- _Exercise data_
┌──

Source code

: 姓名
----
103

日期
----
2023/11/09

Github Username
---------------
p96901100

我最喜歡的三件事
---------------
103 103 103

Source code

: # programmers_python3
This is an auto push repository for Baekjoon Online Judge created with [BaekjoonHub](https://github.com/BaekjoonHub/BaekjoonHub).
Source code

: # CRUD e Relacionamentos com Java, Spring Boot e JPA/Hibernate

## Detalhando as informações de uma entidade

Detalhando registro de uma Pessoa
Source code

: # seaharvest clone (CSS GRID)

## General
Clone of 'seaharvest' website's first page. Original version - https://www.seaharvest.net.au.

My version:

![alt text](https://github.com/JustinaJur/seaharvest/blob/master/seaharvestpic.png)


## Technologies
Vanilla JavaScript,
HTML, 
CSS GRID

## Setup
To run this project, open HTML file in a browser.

└──
┌──

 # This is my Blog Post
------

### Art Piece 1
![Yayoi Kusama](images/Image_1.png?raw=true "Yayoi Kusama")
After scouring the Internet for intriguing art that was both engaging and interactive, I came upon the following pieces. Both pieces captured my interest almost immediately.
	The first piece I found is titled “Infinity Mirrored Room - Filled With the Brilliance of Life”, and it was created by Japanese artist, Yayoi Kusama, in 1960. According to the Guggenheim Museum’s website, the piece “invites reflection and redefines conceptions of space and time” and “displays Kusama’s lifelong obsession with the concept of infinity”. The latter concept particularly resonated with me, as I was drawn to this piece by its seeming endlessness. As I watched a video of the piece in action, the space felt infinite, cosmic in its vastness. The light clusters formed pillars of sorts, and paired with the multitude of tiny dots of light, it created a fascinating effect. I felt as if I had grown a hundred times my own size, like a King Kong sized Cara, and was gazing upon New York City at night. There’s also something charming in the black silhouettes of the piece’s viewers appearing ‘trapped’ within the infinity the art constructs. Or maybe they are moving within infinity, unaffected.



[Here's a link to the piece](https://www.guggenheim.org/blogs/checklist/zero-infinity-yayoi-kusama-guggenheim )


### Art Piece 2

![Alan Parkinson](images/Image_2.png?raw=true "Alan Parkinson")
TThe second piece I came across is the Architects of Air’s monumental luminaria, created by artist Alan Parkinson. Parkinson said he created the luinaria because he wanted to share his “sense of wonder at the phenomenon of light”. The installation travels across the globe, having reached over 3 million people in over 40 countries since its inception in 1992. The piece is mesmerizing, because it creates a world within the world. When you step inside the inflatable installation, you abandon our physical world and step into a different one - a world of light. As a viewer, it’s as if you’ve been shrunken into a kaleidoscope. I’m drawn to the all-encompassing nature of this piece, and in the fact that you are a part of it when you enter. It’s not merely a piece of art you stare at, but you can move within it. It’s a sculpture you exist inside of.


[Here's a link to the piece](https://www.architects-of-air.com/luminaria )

└──
┌──

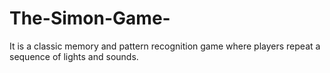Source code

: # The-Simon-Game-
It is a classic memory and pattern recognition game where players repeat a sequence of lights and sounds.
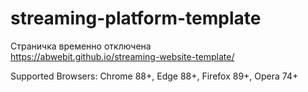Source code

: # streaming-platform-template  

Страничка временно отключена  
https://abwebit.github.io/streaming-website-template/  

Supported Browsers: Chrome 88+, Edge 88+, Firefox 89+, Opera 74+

└──

- _Task to carry out_
Reproduce every line in the data that has the word "luminaria" in it.

- _Reply_
TThe second piece I came across is the Architects of Air’s monumental luminaria, created by artist Alan Parkinson. Parkinson said he created the luinaria because he wanted to share his “sense of wonder at the phenomenon of light”. The installation travels across the globe, having reached over 3 million people in over 40 countries since its inception in 1992. The piece is mesmerizing, because it creates a world within the world. When you step inside the inflatable installation, you abandon our physical world and step into a different one - a world of light. As a viewer, it’s as if you’ve been shrunken into a kaleidoscope. I’m drawn to the all-encompassing nature of this piece, and in the fact that you are a part of it when you enter. It’s not merely a piece of art you stare at, but you can move within it. It’s a sculpture you exist inside of.
[Here's a link to the piece](https://www.architects-of-air.com/luminaria )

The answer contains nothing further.